**Task description:**
Check every line of the entries that follow, and copy the ones containing "Comprehensive".

**Given records:**
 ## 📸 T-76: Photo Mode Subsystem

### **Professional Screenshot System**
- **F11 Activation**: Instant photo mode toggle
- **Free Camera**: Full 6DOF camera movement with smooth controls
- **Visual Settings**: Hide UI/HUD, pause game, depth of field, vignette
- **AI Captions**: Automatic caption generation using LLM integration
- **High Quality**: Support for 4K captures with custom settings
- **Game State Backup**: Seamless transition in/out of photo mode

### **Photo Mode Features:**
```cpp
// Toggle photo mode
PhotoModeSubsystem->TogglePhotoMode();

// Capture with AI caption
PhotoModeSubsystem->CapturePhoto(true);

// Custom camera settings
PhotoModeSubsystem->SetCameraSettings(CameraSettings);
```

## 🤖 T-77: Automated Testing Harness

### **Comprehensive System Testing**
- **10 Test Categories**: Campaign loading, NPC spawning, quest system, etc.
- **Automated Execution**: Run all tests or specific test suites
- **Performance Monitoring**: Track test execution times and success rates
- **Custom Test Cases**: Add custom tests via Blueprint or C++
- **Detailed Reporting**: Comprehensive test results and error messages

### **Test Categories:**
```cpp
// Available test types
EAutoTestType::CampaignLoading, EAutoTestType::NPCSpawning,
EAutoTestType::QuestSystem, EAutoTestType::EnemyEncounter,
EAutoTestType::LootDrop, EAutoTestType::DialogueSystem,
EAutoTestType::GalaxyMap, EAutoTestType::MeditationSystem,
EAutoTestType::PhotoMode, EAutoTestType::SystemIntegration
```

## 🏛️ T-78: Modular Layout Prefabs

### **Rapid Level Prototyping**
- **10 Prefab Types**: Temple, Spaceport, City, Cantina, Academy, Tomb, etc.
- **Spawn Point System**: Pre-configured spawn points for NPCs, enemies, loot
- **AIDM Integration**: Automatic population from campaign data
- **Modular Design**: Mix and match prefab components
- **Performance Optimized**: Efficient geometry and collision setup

**Response:**
### **Comprehensive System Testing**
- **Detailed Reporting**: Comprehensive test results and error messages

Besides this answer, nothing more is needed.